Republicans and especially Republican leadership has been mute or completely distorted the details of the armed rebellion at the Capitol on January 6th. Some have even gone so far as to say that the insurrection was just like “a regular tour of the Capitol.” Video and audio recordings of January 6th show just the opposite. It was a violent mob that killed and injured police and quite probably would have injured elected officials if they had gotten the opportunity. 

In 1865, Johnson vetoed the Civil Rights Act and vetoed extending the power of the Freedmen’s Bureau twice.  Johnson’s opposition to the mainstream of legislation and public opinion created chaos in the South for years to come and caused him to be the first president to ever be impeached. 

Trump was impeached twice: Once for criminal behavior and once for fomenting the January 6th insurrection.

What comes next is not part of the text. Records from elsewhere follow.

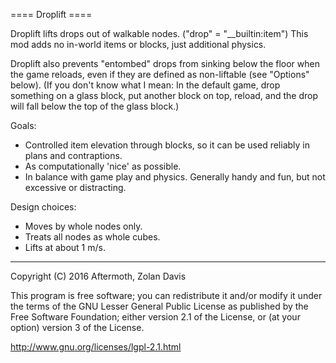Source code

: 
==== Droplift ====

Droplift lifts drops out of walkable nodes. ("drop" = "__builtin:item")
This mod adds no in-world items or blocks, just additional physics.

Droplift also prevents "entombed" drops from sinking below the floor
when the game reloads, even if they are defined as non-liftable (see
"Options" below). (If you don't know what I mean: In the default game,
drop something on a glass block, put another block on top, reload,
and the drop will fall below the top of the glass block.)


Goals:
* Controlled item elevation through blocks, so it can be used reliably
  in plans and contraptions.
* As computationally 'nice' as possible.
* In balance with game play and physics. Generally handy and fun,
  but not excessive or distracting.

Design choices:
* Moves by whole nodes only.
* Treats all nodes as whole cubes.
* Lifts at about 1 m/s.


----

Copyright (C) 2016 Aftermoth, Zolan Davis

This program is free software; you can redistribute it and/or modify it
under the terms of the GNU Lesser General Public License as published
by the Free Software Foundation; either version 2.1 of the License,
or (at your option) version 3 of the License.

http://www.gnu.org/licenses/lgpl-2.1.html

His racist rhetoric throughout his term cannot be overlooked. Hate crimes and hate groups increased by 30% during his tenure in office. His failure to acknowledge defeat and accept the peaceful transfer of power mandated by free and fair elections created unprecedented post-election chaos. His presidency will go down as one of the most chaotic in history.

As of today, only about 800 of the crowd of nearly 10,000 supporters of the Third Big Lie Trump used to incite the mob on January 6th have been apprehended for crimes. Trump has faced no punishment for his role in the insurrection. Republican leaders are refusing to have a commission to look into the causes of the insurrection, afraid that it might spoil their chance of seizing control of Congress in 2022.

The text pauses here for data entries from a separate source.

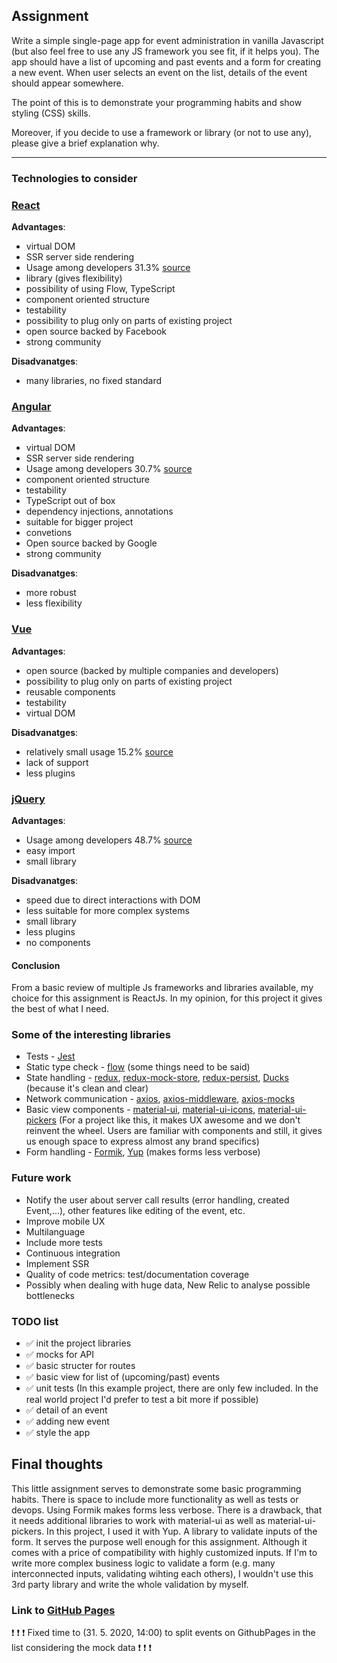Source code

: ## Assignment
Write a simple single-page app for event administration in vanilla Javascript (but also feel free to use any JS framework you see fit, if it helps you).
The app should have a list of upcoming and past events and a form for creating a new event.
When user selects an event on the list, details of the event should appear somewhere.


The point of this is to demonstrate your programming habits and show styling (CSS) skills.


Moreover, if you decide to use a framework or library (or not to use any), please give a brief explanation why.

------

### Technologies to consider

### [React]
**Advantages**:
- virtual DOM
- SSR server side rendering
- Usage among developers 31.3% [source]
- library (gives flexibility)
- possibility of using Flow, TypeScript
- component oriented structure
- testability
- possibility to plug only on parts of existing project
- open source backed by Facebook
- strong community

**Disadvanatges**:
- many libraries, no fixed standard

### [Angular]
**Advantages**:
- virtual DOM
- SSR server side rendering
- Usage among developers 30.7% [source]
- component oriented structure
- testability
- TypeScript out of box
- dependency injections, annotations
- suitable for bigger project
- convetions
- Open source backed by Google
- strong community

**Disadvanatges**:
- more robust
- less flexibility

### [Vue]
**Advantages**:
- open source (backed by multiple companies and developers)
- possibility to plug only on parts of existing project
- reusable components
- testability
- virtual DOM

**Disadvanatges**:
- relatively small usage 15.2% [source]
- lack of support
- less plugins

### [jQuery]
**Advantages**:
- Usage among developers 48.7% [source]
- easy import
- small library

**Disadvanatges**:
- speed due to direct interactions with DOM
- less suitable for more complex systems
- small library
- less plugins
- no components

#### Conclusion

From a basic review of multiple Js frameworks and libraries available, my choice for this assignment is ReactJs.
In my opinion, for this project it gives the best of what I need.


### Some of the interesting libraries
- Tests - [Jest]
- Static type check - [flow] (some things need to be said)
- State handling - [redux], [redux-mock-store], [redux-persist], [Ducks] (because it's clean and clear)
- Network communication - [axios], [axios-middleware], [axios-mocks]
- Basic view components - [material-ui], [material-ui-icons], [material-ui-pickers] (For a project like this, it makes UX awesome and we don't reinvent the wheel. Users are familiar with components and still, it gives us enough space to express almost any brand specifics)
- Form handling - [Formik], [Yup] (makes forms less verbose)

### Future work
- Notify the user about server call results (error handling, created Event,...), other features like editing of the event, etc.
- Improve mobile UX
- Multilanguage
- Include more tests
- Continuous integration
- Implement SSR
- Quality of code metrics: test/documentation coverage
- Possibly when dealing with huge data, New Relic to analyse possible bottlenecks

### TODO list
- :white_check_mark: init the project libraries
- :white_check_mark: mocks for API
- :white_check_mark: basic structer for routes
- :white_check_mark: basic view for list of (upcoming/past) events
- :white_check_mark: unit tests (In this example project, there are only few included. In the real world project I'd prefer to test a bit more if possible)
- :white_check_mark: detail of an event
- :white_check_mark: adding new event
- :white_check_mark: style the app

## Final thoughts
This little assignment serves to demonstrate some basic programming habits. There is space to include more functionality as well as tests or devops. Using Formik makes forms less verbose. There is a drawback, that it needs additional libraries to work with material-ui as well as material-ui-pickers. In this project, I used it with Yup. A library to validate inputs of the form. It serves the purpose well enough for this assignment. Although it comes with a price of compatibility with highly customized inputs. If I'm to write more complex business logic to validate a form (e.g. many interconnected inputs, validating wihting each others), I wouldn't use this 3rd party library and write the whole validation by myself.

### Link to [GitHub Pages]

:heavy_exclamation_mark: :heavy_exclamation_mark: :heavy_exclamation_mark: Fixed time to (31. 5. 2020, 14:00) to split events on GithubPages in the list considering the mock data :heavy_exclamation_mark: :heavy_exclamation_mark: :heavy_exclamation_mark:

[source]: https://insights.stackoverflow.com/survey/2019#technology-_-web-frameworks
[React]: https://reactjs.org/
[Angular]: https://angular.io/
[Vue]: https://vuejs.org/
[jQuery]: https://jquery.com/

[Jest]: https://jestjs.io/
[flow]: https://github.com/facebook/flow
[redux]: https://github.com/reduxjs/redux
[redux-persist]: https://github.com/rt2zz/redux-persist
[axios]: https://github.com/axios/axios
[axios-middleware]: https://github.com/svrcekmichal/redux-axios-middleware
[axios-mocks]: https://github.com/ctimmerm/axios-mock-adapter
[material-ui]: https://github.com/mui-org/material-ui
[material-ui-icons]: https://github.com/mui-org/material-ui/tree/master/packages/material-ui-icons
[Ducks]: https://github.com/erikras/ducks-modular-redux
[redux-mock-store]: https://github.com/reduxjs/redux-mock-store
[Formik]: https://github.com/jaredpalmer/formik
[Yup]: https://github.com/jquense/yup
[material-ui-pickers]: https://material-ui-pickers.dev/
[GitHub Pages]: https://msidlo.github.io/events-management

The First and the Second Big Lie stopped the nation from moving forward on race for hundreds of years. The Second Big Lie threw the South into a malaise of economic and social underachievement and underperformance which persists to the present day. The Second Big Lie left the Civil War and the country unsettled.  

Because of the Third Big Lie, America is unsettled now. The lie that the results of the election were somehow fraudulent and Trump’s refusal to concede the election to President Biden leaves the 2020 election unsettled in the minds of 70% of self-identified Republicans. 

It remains to be seen if we will allow the Third Big Lie to delay advancement on issues of race, as the Second Big Lie did after the Civil War. It is an urgent question because racial and social justice issues have only become more deeply entwined with the problems of income inequality, healthcare and climate change over the past 160 years. 

But whatever you call this latest fiasco, this tradition must stop for us to move forward.